Vous formez tous les trois avec Rafaël, le noyau compositeur d’Angra. Est-ce qu’il y a eu des changements, des contributions nouvelles pour cet album ?
Felipe a composé un titre : « Passing By » (NDDan : tout de même, ça n’est pas rien !). Edu compose et moi aussi, j’ai écrit trois textes pour ce disque. La principale nouveauté concerne le processus d’écriture. Cette fois, chaque titre est composé par une seule personne et non plus en binôme comme c’était le cas par le passé.

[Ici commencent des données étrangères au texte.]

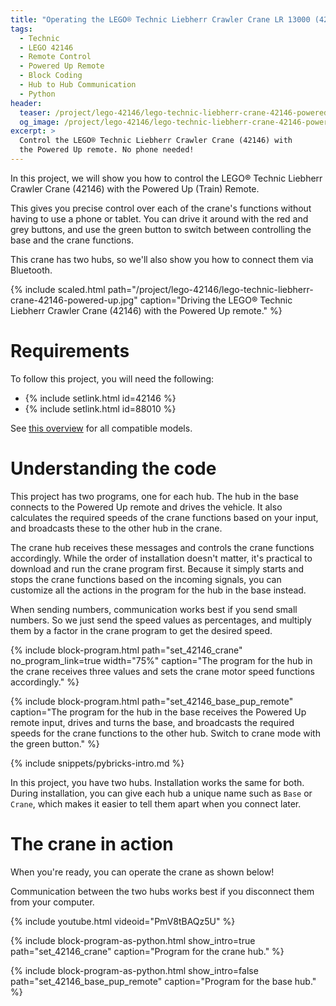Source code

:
 ```yaml
---
title: "Operating the LEGO® Technic Liebherr Crawler Crane LR 13000 (42146) with the Powered Up Remote"
tags:
  - Technic
  - LEGO 42146
  - Remote Control
  - Powered Up Remote
  - Block Coding
  - Hub to Hub Communication
  - Python
header:
  teaser: /project/lego-42146/lego-technic-liebherr-crane-42146-powered-up.jpg
  og_image: /project/lego-42146/lego-technic-liebherr-crane-42146-powered-up-og.jpg
excerpt: >
  Control the LEGO® Technic Liebherr Crawler Crane (42146) with
  the Powered Up remote. No phone needed!
---
```


In this project, we will show you how to control the LEGO® Technic Liebherr
Crawler Crane (42146) with the Powered Up (Train) Remote.

This gives you precise control over each of the crane's functions without
having to use a phone or tablet. You can drive it around with the red and grey
buttons, and use the green button to switch between controlling the base and
the crane functions.

This crane has two hubs, so we'll also show you how to connect them via Bluetooth.

{% include scaled.html
  path="/project/lego-42146/lego-technic-liebherr-crane-42146-powered-up.jpg"
  caption="Driving the LEGO® Technic Liebherr Crawler Crane (42146) with the Powered Up remote."
%}

# Requirements

To follow this project, you will need the following:

- {% include setlink.html id=42146 %}
- {% include setlink.html id=88010 %}

See <a href="https://docs.pybricks.com/en/latest/iodevices/xboxcontroller.html#compatible-controllers" target="_blank">
this overview</a> for all compatible models.

# Understanding the code

This project has two programs, one for each hub. The hub in the base connects
to the Powered Up remote and drives the vehicle. It also calculates the required
speeds of the crane functions based on your input, and broadcasts these to the
other hub in the crane.

The crane hub receives these messages and controls the crane functions
accordingly. While the order of installation doesn't matter, it's practical
to download and run the crane program first. Because it simply starts and stops
the crane functions based on the incoming signals, you can customize all the
actions in the program for the hub in the base instead.

When sending numbers, communication works best if you send small numbers. So
we just send the speed values as percentages, and multiply them by
a factor in the crane program to get the desired speed.

{% include block-program.html path="set_42146_crane"
  no_program_link=true
  width="75%"
  caption="The program for the hub in the crane receives three values and sets the crane motor speed functions accordingly." %}

{% include block-program.html path="set_42146_base_pup_remote"
  caption="The program for the hub in the base receives the Powered Up remote input, drives and turns the base, and broadcasts the required speeds for the crane functions to the other hub. Switch to crane mode with the green button." %}

{% include snippets/pybricks-intro.md %}

In this project, you have two hubs. Installation works the same for both.
During installation, you can give each hub a unique name such as `Base` or
`Crane`, which makes it easier to tell them apart when you connect later.

# The crane in action

When you're ready, you can operate the crane as shown below!

Communication between the two hubs works best if you disconnect them from your
computer.

{% include youtube.html videoid="PmV8tBAQz5U" %}

{%
  include block-program-as-python.html
  show_intro=true
  path="set_42146_crane"
  caption="Program for the crane hub."
%}

{%
  include block-program-as-python.html
  show_intro=false
  path="set_42146_base_pup_remote"
  caption="Program for the base hub."
%}
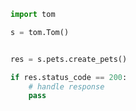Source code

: <!-- Start SDK Example Usage -->
```python
import tom

s = tom.Tom()


res = s.pets.create_pets()

if res.status_code == 200:
    # handle response
    pass
```
<!-- End SDK Example Usage -->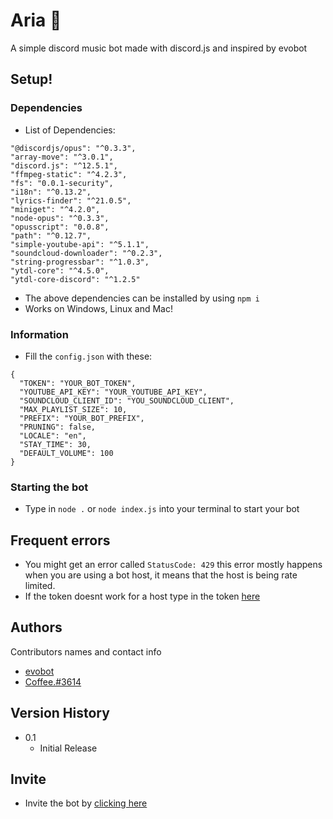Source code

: # Aria 🌸

A simple discord music bot made with discord.js and inspired by evobot

## Setup!

### Dependencies

* List of Dependencies:
```
"@discordjs/opus": "^0.3.3",
"array-move": "^3.0.1",
"discord.js": "^12.5.1",
"ffmpeg-static": "^4.2.3",
"fs": "0.0.1-security",
"i18n": "^0.13.2",
"lyrics-finder": "^21.0.5",
"miniget": "^4.2.0",
"node-opus": "^0.3.3",
"opusscript": "0.0.8",
"path": "^0.12.7",
"simple-youtube-api": "^5.1.1",
"soundcloud-downloader": "^0.2.3",
"string-progressbar": "^1.0.3",
"ytdl-core": "^4.5.0",
"ytdl-core-discord": "^1.2.5"
```
* The above dependencies can be installed by using ```npm i```
* Works on Windows, Linux and Mac!

### Information

* Fill the ```config.json``` with these:
```
{
  "TOKEN": "YOUR_BOT_TOKEN",
  "YOUTUBE_API_KEY": "YOUR_YOUTUBE_API_KEY",
  "SOUNDCLOUD_CLIENT_ID": "YOU_SOUNDCLOUD_CLIENT",
  "MAX_PLAYLIST_SIZE": 10,
  "PREFIX": "YOUR_BOT_PREFIX",
  "PRUNING": false,
  "LOCALE": "en",
  "STAY_TIME": 30,
  "DEFAULT_VOLUME": 100
}
```

### Starting the bot

* Type in ```node .``` or ```node index.js``` into your terminal to start your bot

## Frequent errors

* You might get an error called ```StatusCode: 429``` this error mostly happens when you are using a bot host, it means that the host is being rate limited.
* If the token doesnt work for a host type in the token [here](https://github.com/Coffee-ly/Aria/blob/0128f516c6fedb4e7d1679a7f49052caee209d94/index.js#L16)

## Authors

Contributors names and contact info

* [evobot](https://github.com/eritislami/evobot)
* [Coffee.#3614](https://discord.com/channels/@me/773460713191899156)

## Version History

* 0.1
    * Initial Release

## Invite 

* Invite the bot by [clicking here](https://discord.com/api/oauth2/authorize?client_id=814482715410956349&permissions=4294967287&scope=bot)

Mais cela s’est fait naturellement : j’ai composé beaucoup de titres chez moi que j’ai présenté aux autres et leur choix s’est fait sur ces titres.

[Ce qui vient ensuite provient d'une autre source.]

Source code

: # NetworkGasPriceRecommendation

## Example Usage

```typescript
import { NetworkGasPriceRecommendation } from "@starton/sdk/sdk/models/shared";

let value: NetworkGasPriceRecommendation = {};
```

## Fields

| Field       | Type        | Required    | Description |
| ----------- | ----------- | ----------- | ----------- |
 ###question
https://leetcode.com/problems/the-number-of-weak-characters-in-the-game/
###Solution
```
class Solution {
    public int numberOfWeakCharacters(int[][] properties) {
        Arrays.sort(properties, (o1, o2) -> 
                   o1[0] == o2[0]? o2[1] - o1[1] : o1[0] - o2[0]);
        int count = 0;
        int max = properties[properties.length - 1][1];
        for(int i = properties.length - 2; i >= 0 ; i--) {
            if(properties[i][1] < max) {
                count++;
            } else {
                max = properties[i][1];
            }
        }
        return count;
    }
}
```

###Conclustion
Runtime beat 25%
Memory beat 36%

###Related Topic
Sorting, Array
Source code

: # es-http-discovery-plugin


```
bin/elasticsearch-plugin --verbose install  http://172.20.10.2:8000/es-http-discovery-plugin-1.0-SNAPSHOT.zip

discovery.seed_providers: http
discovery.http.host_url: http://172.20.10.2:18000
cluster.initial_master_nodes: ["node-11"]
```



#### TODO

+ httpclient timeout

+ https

Quelle est la place des arrangements sur Aurora Consurgens ?
Les compositions étaient quasi finies quand nous les avons présentées aux autres. Nous avons fait nos démos chacun de notre côté sur ordinateur.

D’accord, mais prenons l’exemple de la batterie. Est-ce qu’Aquiles a eu la liberté de changer certains passages ou devait-il respecter à la croche près les démos ?
Quand nous programmons les batteries sur les démos, nous avons déjà une idée générale de l’ambiance du morceau En général Aquiles s’y tient, mais s’il veut enrichir ses parties avec un tour de passe-passe sur ses grosses caisses (Rires), ou inclure une tournure tribale ou casser le tempo, il est totalement libre…Des fois il lui arrive, au contraire, de rester fidèle à la démo. Mais je dirai que sa seule véritable contrainte est de rester fidèle à l’atmosphère générale du titre. Tu peux composer une ballade, mais si tu rajoutes de la double grosse caisse, ça devient tout sauf une balade… mais là, j’exagère à l’extrême. De plus, quand nous programmons les batteries, on sait ce qu’on va écrire pour lui. Ça fait cinq ans qu’on le connaît, on devine donc à 90% ce qu’il va faire sur ce qu’on a programmé et les 10% restant, il les enrichit avec ses tours de magie (Rires)! Mais en fait, on se prend la tête pour rien à tout programmer sur des boîtes à rythme ! Aquiles EST une boîte à rythmes (Rires) !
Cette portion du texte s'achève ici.